Batman: The Dark Knight Returns Blu-ray Movie Review

A seamless cut, new audio commentary, and feature-length Frank Miller doc? Count me in...

Reviewed by Kenneth Brown September 15, 2013

Successfully adapting Frank Miller's seminal 1986 limited series, "Batman: The Dark Knight Returns," would be a monumental challenge and undertaking for anyone, Christopher Nolan included, and it's long been considered unfilmable. (Alan Moore's Watchmen being another, not that Zack Snyder didn't prove just how filmable a fairly faithful adaptation really could be.) Executive producer Bruce Timm and his team apparently don't scare so easily. For Warner Bros. Animation's fifteenth and sixteenth DC Universe animated original movies, Timm and his fellow producers have decided to finally give comic fans the adaptation they've spent more than twenty-five years begging for.

Originally released in two parts, The Dark Knight Returns is a far more successful adaptation than I expected, and a more fully realized animated film than the bulk of DCU original animated movies on the market. Part 1 admittedly lacked some of the depth and complexity for which Miller's take on the Dark Knight mythos is revered -- specifically the comicbook's running narration and the insight it provided into Batman's perspective and actions -- but as a traditional animated venture, it excelled. Part 2 also doesn't offer much in the way of Miller's original narration, an unfortunate necessity for the filmmakers and a bittersweet change for fans of the comic, but it doesn't pull any punches either. On almost every front, the film's second half is an intelligent, able-bodied adaptation of its source, a surprisingly bloody, hard-hitting actioner, and a thrilling conclusion to director Jay Oliva and writer Bob Goodman's carefully crafted and beautifully animated superhero saga.
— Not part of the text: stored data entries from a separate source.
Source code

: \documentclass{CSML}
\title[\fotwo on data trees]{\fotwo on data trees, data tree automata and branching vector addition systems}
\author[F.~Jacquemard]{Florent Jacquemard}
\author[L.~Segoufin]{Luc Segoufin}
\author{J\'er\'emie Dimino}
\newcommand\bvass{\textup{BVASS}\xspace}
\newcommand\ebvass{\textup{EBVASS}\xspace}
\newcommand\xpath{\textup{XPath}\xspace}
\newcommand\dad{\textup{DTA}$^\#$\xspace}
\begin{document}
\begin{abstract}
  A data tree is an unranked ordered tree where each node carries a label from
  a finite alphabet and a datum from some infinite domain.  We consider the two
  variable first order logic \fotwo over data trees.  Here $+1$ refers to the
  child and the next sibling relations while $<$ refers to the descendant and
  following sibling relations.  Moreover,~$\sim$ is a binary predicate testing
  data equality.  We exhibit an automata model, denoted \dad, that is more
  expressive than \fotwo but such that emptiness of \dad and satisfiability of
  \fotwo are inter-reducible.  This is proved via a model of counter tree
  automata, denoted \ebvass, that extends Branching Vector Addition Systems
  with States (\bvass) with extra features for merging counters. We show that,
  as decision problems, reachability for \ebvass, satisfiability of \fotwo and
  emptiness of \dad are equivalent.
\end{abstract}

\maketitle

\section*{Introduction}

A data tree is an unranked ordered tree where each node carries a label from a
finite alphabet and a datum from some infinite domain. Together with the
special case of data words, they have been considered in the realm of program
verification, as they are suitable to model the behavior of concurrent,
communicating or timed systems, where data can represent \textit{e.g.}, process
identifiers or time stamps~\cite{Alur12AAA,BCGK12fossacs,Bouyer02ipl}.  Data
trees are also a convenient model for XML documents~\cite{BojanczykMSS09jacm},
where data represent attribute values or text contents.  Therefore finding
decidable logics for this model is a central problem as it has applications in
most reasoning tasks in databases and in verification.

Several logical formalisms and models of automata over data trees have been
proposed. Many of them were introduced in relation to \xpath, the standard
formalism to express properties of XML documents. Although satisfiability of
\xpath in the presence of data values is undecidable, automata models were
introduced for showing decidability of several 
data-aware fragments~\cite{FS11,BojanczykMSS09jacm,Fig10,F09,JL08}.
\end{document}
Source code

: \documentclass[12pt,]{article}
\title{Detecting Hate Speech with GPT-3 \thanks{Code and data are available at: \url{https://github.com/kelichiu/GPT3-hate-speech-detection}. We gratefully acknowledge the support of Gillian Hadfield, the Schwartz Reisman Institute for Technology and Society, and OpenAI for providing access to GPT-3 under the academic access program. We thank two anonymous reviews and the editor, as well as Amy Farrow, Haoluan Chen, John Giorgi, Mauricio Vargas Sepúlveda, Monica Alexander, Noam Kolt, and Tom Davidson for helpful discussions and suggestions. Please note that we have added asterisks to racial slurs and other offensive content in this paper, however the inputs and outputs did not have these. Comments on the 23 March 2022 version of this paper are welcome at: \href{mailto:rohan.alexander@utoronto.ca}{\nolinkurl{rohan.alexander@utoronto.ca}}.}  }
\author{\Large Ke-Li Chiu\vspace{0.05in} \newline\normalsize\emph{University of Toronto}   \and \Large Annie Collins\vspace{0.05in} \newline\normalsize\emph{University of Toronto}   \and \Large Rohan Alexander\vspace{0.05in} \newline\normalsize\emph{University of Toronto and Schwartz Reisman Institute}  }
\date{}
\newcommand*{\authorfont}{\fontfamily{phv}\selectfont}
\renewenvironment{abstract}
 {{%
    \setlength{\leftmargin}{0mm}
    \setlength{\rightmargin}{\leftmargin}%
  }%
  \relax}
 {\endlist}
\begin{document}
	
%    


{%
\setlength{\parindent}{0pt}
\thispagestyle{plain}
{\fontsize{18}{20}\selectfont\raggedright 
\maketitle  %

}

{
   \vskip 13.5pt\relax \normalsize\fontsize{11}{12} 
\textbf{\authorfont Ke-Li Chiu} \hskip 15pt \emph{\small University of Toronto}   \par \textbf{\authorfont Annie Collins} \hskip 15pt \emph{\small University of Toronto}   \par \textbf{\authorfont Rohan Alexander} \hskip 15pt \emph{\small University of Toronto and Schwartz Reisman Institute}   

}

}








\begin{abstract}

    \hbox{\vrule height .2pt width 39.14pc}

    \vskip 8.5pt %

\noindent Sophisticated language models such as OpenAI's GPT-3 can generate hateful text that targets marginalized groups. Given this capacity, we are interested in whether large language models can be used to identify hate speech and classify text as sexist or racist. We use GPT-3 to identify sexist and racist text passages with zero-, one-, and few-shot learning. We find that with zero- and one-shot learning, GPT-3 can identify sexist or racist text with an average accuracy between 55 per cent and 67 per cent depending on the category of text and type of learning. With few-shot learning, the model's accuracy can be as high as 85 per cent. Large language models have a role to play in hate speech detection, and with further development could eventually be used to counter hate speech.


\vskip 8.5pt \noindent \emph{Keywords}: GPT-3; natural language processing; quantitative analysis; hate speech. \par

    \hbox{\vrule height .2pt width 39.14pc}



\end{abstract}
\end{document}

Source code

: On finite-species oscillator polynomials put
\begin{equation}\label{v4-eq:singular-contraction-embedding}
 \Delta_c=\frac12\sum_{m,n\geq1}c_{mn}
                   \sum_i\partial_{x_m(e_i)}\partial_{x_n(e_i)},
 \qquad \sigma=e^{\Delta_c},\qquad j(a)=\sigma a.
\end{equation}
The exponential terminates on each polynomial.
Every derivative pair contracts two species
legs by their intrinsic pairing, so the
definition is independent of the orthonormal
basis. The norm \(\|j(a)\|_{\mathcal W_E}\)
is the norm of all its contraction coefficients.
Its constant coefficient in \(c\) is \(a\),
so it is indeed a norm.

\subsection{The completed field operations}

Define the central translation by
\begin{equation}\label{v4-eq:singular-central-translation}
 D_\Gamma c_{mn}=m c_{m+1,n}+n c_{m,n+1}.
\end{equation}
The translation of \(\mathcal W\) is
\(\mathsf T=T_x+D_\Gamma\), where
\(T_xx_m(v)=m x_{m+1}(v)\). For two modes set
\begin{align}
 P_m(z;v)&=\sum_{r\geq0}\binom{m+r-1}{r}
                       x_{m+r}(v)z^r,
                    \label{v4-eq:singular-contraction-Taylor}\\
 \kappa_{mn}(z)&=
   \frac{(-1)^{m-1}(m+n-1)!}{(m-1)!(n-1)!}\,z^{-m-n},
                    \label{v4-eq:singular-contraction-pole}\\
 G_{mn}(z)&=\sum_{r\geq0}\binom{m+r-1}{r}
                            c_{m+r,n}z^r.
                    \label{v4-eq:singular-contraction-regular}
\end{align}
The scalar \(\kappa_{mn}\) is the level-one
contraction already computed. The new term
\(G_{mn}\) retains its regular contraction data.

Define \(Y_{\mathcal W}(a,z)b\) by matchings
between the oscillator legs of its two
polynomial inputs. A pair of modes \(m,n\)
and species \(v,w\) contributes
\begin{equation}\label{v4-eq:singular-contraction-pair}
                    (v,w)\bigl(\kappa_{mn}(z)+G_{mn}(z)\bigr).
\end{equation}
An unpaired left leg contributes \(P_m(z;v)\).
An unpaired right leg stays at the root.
The new Deluxe Edition of The Dark Knight Returns is a slightly different Dark Knight, though, offering a seamless 148-minute cut of the film that stands as a more effective delivery device than either half on its own. And while some will cry "double dip!" and argue this is the only version that should have been released, it's an experiment I'm happy to see the DCU animated movie team attempt. Before now, each DCU film has been 70-80 minutes long. Hopefully, be it by dividing longer stories or by releasing significantly longer standalone movies, the DCU team will be able to present a more cinematic take on these adaptations, and be less and less hemmed in by runtime and budget.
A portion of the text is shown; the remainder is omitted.